Она обошла все постели, раздавая всем сигареты и шоколадные конфеты, затем опять подошла к Швейку, погладила его по голове со словами «Beht euch Gott»[76] и покинула палату, сопровождаемая всей свитой.
Пока доктор Грюнштейн провожал баронессу, Швейк раздал цыплят, которые были проглочены с такой быстротой, что, возвратясь, доктор нашел вместо них только кучу костей, обглоданных так здорово, будто цыплята живыми попали в гнездо коршунов, и их кости несколько месяцев палило солнце.

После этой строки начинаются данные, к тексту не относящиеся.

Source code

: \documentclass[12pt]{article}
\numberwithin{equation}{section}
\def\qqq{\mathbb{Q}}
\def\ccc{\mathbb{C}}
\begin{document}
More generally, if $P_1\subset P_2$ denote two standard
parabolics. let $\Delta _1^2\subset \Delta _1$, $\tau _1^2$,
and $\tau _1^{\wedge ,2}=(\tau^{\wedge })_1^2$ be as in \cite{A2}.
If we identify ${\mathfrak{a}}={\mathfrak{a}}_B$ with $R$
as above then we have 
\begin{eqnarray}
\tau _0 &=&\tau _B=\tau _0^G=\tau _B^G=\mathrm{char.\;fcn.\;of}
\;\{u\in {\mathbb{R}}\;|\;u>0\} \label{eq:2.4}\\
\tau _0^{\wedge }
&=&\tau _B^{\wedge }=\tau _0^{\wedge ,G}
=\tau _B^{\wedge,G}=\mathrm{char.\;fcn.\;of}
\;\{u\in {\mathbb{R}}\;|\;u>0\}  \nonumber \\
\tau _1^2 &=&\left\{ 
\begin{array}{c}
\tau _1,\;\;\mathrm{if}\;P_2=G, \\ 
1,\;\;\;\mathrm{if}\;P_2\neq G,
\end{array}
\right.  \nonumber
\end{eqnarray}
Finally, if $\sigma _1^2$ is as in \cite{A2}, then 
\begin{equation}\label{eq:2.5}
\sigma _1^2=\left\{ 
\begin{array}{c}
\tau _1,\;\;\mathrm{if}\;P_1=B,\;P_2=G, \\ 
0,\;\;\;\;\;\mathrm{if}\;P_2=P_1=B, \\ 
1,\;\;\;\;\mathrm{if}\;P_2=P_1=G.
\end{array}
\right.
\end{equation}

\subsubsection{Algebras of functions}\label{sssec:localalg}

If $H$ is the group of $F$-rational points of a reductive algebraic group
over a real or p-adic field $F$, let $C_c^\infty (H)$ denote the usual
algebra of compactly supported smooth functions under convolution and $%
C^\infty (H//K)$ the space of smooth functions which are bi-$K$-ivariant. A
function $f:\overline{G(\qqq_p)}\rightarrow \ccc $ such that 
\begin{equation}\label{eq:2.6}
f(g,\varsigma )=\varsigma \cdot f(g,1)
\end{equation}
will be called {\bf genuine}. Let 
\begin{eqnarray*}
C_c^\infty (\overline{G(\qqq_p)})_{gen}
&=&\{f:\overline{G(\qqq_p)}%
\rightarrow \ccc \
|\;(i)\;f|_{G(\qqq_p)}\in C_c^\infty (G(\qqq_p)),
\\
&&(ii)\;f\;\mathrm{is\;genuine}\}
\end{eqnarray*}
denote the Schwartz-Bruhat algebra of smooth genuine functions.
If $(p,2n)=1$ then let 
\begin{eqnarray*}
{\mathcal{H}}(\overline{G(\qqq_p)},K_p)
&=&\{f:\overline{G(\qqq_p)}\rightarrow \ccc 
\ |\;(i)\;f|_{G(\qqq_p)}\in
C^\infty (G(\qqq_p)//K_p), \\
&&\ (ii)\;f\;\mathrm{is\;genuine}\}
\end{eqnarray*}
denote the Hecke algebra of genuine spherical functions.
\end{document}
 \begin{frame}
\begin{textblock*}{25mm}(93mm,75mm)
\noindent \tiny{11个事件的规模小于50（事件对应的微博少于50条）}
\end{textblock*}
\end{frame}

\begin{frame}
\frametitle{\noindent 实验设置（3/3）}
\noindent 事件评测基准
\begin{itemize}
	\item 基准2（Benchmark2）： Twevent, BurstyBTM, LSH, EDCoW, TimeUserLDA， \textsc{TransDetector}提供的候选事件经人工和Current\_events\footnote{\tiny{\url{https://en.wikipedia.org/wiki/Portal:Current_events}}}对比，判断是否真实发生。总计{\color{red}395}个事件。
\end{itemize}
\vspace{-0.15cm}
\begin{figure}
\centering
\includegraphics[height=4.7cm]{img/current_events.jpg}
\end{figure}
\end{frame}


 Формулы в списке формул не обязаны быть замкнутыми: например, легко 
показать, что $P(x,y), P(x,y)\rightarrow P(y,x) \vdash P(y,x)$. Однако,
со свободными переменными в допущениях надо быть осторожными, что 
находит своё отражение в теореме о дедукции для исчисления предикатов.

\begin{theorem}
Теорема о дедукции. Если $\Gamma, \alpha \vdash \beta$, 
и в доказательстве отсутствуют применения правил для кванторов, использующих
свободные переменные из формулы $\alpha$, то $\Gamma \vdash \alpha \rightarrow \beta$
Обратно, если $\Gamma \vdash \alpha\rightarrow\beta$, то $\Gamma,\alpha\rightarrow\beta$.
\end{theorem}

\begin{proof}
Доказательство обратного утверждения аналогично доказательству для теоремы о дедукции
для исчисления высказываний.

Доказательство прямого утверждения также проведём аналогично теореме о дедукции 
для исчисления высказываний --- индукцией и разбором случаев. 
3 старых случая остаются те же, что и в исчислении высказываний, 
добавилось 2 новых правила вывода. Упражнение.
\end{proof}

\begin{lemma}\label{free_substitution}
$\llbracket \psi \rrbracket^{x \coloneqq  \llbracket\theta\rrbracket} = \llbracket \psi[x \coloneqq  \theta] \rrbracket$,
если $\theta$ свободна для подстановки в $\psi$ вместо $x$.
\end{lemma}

Исчезли и военный ликер, и три бутылки вина. Исчезли в желудках пациентов плитки шоколада и пачка сухарей. Кто-то выпил даже флакон лака для ногтей из маникюрного набора, другой надкусил приложенную к зубной щетке зубную пасту.
Доктор Грюнштейн опять принял боевую позу и произнес длинную речь. У него отлегло от сердца, когда визит кончился. Куча обглоданных костей утвердила его в мысли, что все пациенты – неисправимые симулянты.
– Солдаты, – сказал он, – если бы у вас была голова на плечах, то вы бы до всего этого и не дотронулись, а подумали бы: «Если мы это слопаем, старший врач не поверит, будто мы тяжело больны». А теперь вы как нельзя лучше доказали, что не ставите ни во что мою доброту. Я вам выкачиваю желудки, ставлю клистиры, стараюсь держать вас на полной диете, а вы так перегружаете желудок! Хотите нажить себе катар желудка, что ли? Нет, ребята, ошибаетесь! Прежде чем ваши желудки успеют это переварить, я вычищу их так основательно, что вы будете помнить об этом до самой смерти и детям своим рсскажете, как однажды вы нажрались цыплят и других вкусных вещей и как это не удержалось у вас в желудке и четверти часа, потому что вам все своевременно выкачали. Ну ка, марш за мной! Не думайте, что я такой же осел, как вы. Я немножко поумней, чем вы все, вместе взятые. Кроме того, объявляю во всеуслышание, что завтра пошлю к вам комиссию. Слишком долго вы здесь валяетесь, и никто из вас не болен, раз вы можете в пять минут так засорить желудок, как это вам только что удалось сделать… Шагом марш!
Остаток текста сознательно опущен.